- **Aim of the task**:
List, from the lines below, each one with "email" in it.

== Material for this task ==

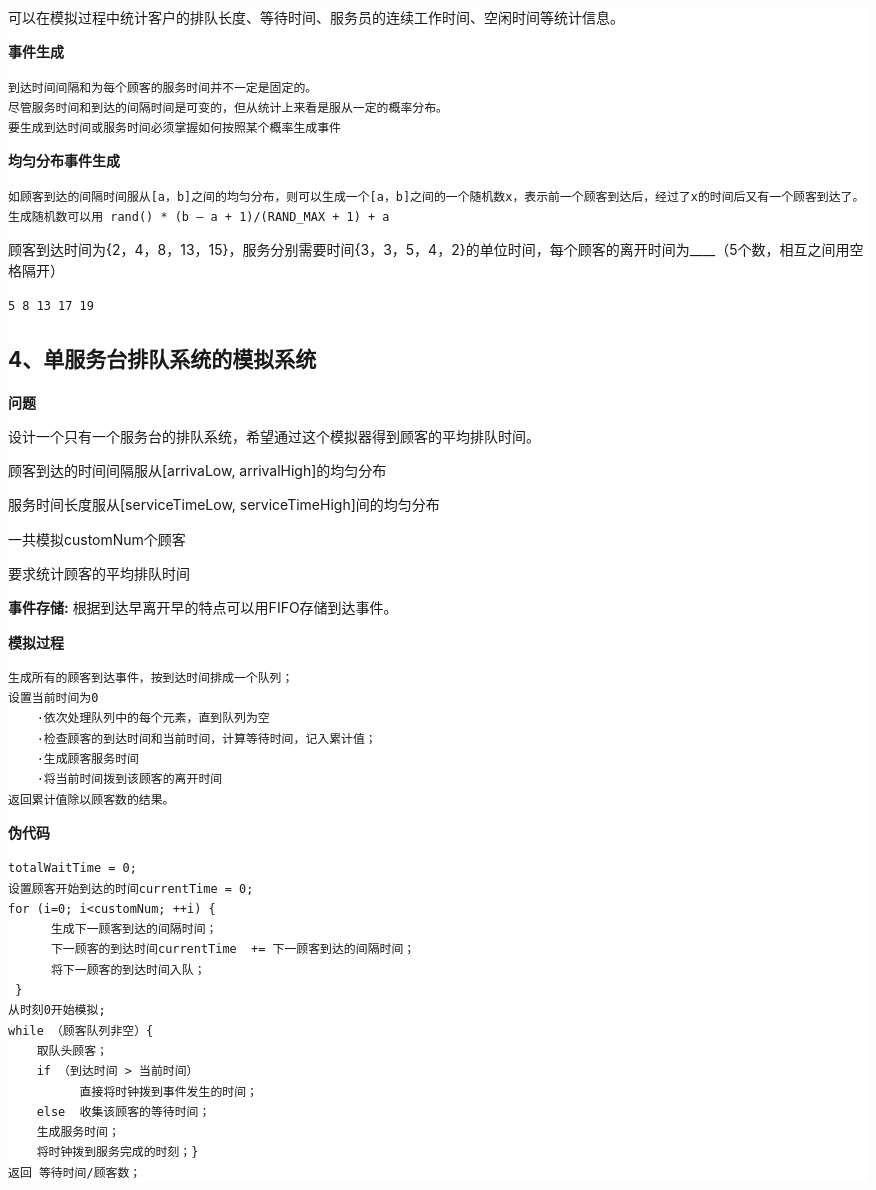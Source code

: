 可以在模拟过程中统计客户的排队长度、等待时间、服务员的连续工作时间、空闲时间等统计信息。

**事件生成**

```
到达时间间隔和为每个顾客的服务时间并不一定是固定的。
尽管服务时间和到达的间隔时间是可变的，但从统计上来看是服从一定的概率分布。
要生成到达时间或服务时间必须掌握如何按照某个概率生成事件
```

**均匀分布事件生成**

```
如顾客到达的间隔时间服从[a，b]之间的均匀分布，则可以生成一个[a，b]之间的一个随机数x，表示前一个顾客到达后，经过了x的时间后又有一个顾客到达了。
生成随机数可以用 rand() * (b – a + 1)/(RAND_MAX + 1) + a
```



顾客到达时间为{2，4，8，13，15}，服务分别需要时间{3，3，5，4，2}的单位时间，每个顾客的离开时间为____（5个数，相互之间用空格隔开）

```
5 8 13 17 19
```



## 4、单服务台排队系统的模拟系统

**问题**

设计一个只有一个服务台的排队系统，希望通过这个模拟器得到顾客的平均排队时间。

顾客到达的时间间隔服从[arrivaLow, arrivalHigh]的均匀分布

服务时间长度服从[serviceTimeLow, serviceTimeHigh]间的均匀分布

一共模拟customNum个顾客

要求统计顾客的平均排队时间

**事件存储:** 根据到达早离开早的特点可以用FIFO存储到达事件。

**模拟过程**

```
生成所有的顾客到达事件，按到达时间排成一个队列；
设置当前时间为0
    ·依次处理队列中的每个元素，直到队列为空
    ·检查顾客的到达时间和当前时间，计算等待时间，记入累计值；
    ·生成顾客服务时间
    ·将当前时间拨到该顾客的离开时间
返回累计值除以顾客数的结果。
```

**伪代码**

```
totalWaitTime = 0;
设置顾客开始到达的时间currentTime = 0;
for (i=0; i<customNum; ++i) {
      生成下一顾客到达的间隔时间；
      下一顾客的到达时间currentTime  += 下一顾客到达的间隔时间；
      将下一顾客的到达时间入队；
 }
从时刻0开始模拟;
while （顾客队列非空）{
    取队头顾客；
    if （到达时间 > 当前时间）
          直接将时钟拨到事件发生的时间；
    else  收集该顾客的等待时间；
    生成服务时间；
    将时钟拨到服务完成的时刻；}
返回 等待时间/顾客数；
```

===
== Material for this task ==

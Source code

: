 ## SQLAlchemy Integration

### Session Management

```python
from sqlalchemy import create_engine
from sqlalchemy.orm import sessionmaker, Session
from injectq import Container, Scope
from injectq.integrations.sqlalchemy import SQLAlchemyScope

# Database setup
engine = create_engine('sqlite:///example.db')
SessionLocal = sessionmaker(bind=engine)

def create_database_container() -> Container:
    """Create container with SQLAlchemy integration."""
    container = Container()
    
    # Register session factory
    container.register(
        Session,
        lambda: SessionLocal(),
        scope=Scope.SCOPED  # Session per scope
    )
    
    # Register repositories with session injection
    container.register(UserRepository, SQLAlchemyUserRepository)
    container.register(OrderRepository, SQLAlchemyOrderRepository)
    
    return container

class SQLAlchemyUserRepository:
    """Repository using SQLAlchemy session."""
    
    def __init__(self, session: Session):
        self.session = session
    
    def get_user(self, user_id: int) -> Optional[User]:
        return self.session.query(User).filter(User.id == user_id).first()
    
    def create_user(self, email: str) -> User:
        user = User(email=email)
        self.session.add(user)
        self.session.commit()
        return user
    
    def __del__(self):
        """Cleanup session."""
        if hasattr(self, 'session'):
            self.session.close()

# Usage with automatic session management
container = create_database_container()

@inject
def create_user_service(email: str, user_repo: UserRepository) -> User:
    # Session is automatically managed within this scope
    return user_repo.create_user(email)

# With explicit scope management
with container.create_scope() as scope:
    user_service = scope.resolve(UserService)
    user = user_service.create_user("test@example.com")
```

===
== Material for this task ==

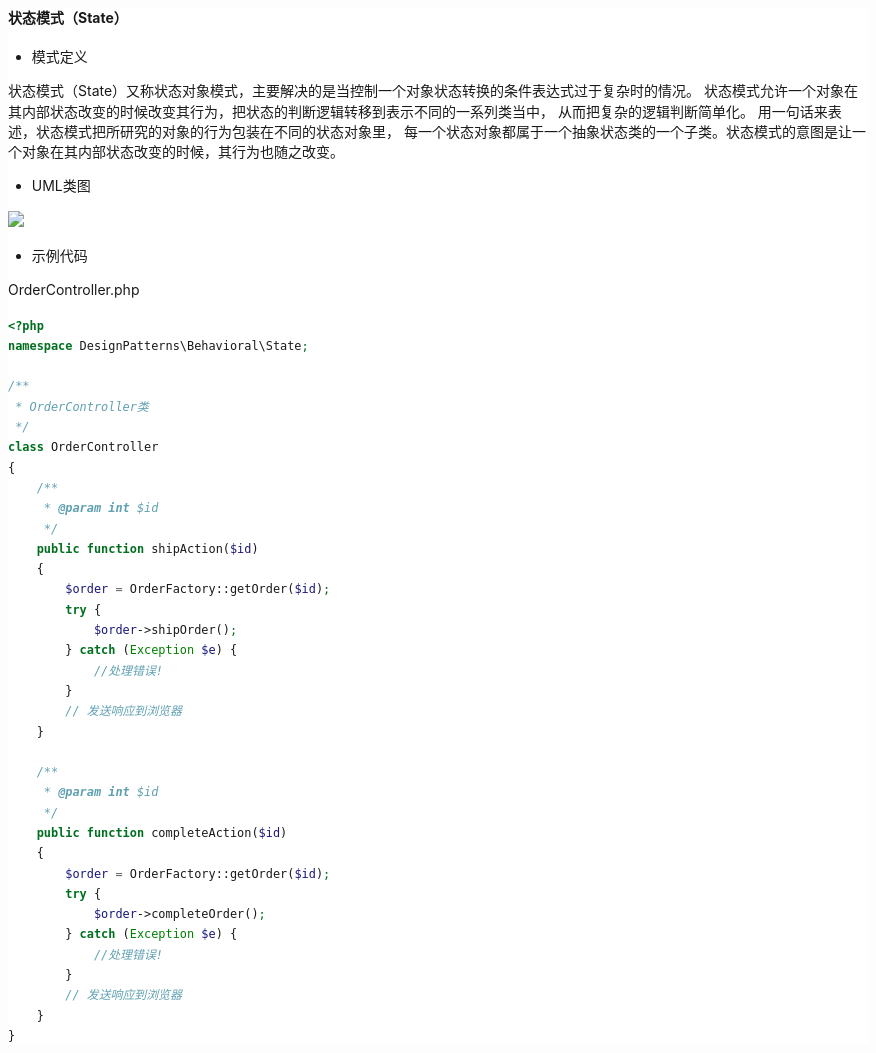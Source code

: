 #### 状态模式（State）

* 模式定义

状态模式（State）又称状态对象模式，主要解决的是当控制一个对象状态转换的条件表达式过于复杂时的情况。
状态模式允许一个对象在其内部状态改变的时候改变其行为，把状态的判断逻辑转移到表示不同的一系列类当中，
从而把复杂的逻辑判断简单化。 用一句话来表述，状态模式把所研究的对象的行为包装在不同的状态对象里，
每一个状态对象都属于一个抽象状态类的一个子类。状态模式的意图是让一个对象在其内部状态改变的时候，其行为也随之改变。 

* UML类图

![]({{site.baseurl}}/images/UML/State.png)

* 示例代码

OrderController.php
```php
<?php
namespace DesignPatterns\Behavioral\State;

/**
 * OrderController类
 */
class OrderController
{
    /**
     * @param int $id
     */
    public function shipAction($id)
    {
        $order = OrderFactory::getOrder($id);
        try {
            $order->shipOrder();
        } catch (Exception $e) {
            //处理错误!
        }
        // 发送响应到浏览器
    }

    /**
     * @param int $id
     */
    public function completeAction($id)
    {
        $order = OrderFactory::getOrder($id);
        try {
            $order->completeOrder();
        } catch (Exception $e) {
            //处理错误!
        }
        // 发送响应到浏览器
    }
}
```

===

- **Response**:
    def create_user(self, email: str) -> User:
        user = User(email=email)
def create_user_service(email: str, user_repo: UserRepository) -> User:
    return user_repo.create_user(email)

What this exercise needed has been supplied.